Microsoft secures $480 million contract to supply U.S. Army with HoloLens units

  • General
  • November 29, 2018
  • 5
  • 9 minutes read
The Microsoft HoloLens AR headset in display

Microsoft

Microsoft has secured a $480 million deal with the U.S. Army to supply prototypes for augmented reality systems for use in training and in combat missions according to Bloomberg citing official confirmation from a company spokesman.

This deal could eventually lead to the purchase of 100,000 of Microsoft’s HoloLens AR headsets according to Bloomberg and is aimed to “increase lethality by enhancing the ability to detect, decide and engage before the enemy,” quoting a government description of the initiative.

The Microsoft HoloLens AR headset in display

Microsoft


“Augmented reality technology will provide troops with more and better information to make decisions. This new work extends our longstanding, trusted relationship with the Department of Defense to this new area,” a Microsoft spokesperson said in an emailed statement to Bloomberg.

The HoloLens is one of the leading hardware in the consumer AR space with 50,000 sold according to a video made for the European Patent Office this spring but counts itself in a market not so large as of current. The consumer space for augmented reality headsets is still a quite small one with most applications currently focused on the enterprise.

The Magic Leap One Creator Edition AR headset

Magic Leap

Just like Microsoft, Florida based Magic Leap released its first AR headset for developers this August and stands as another leader in the AR hardware market. The company was reported to be a contender for this contract now awarded to Microsoft among other firms.

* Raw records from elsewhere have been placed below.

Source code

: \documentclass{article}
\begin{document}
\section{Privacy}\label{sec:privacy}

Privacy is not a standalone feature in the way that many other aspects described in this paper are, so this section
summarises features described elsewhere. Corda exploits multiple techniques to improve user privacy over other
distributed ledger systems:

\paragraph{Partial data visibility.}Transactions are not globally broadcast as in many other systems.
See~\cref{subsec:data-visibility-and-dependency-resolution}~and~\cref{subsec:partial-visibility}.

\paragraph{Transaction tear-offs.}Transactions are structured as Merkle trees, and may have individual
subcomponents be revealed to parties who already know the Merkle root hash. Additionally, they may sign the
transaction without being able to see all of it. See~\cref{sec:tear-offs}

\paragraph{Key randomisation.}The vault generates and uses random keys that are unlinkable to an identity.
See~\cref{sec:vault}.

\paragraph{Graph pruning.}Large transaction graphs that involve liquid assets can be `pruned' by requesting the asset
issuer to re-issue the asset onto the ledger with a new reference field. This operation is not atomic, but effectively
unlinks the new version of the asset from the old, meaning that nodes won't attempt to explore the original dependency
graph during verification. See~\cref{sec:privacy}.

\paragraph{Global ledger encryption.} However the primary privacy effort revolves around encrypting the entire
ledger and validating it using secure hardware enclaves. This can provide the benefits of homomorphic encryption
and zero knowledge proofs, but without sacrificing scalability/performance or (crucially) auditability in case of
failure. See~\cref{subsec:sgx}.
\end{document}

Microsoft’s HoloLens have already been used by the U.S. and Israel armies for military training but plans for live combat would take use of AR hardware by military personnel a step ahead. This contract also comes on the heels of a debate and outcry by various employees of tech giants concerning contracts and projects with the military.

The Microsoft HoloLens AR headset in display

Microsoft

An October blog post by Microsoft employees urged the company to not bid on the $10 billion Joint Enterprise Defense Infrastructure (JEDI) cloud computing contract open for bidding by tech companies.

“Many Microsoft employees don’t believe that what we build should be used for waging war. When we decided to work at Microsoft, we were doing so in the hopes of “empowering every person on the planet to achieve more,” not with the intent of ending lives and enhancing lethality.” The blog post read.

The Microsoft HoloLens AR headset in display

Microsoft

“For those who say that another company will simply pick up JEDI where Microsoft leaves it, we would ask workers at that company to do the same. A race to the bottom is not an ethical position. Like those who took action at Google, Salesforce, and Amazon, we ask all employees of tech companies to ask how your work will be used, where it will be applied, and act according to your principles.” It stated.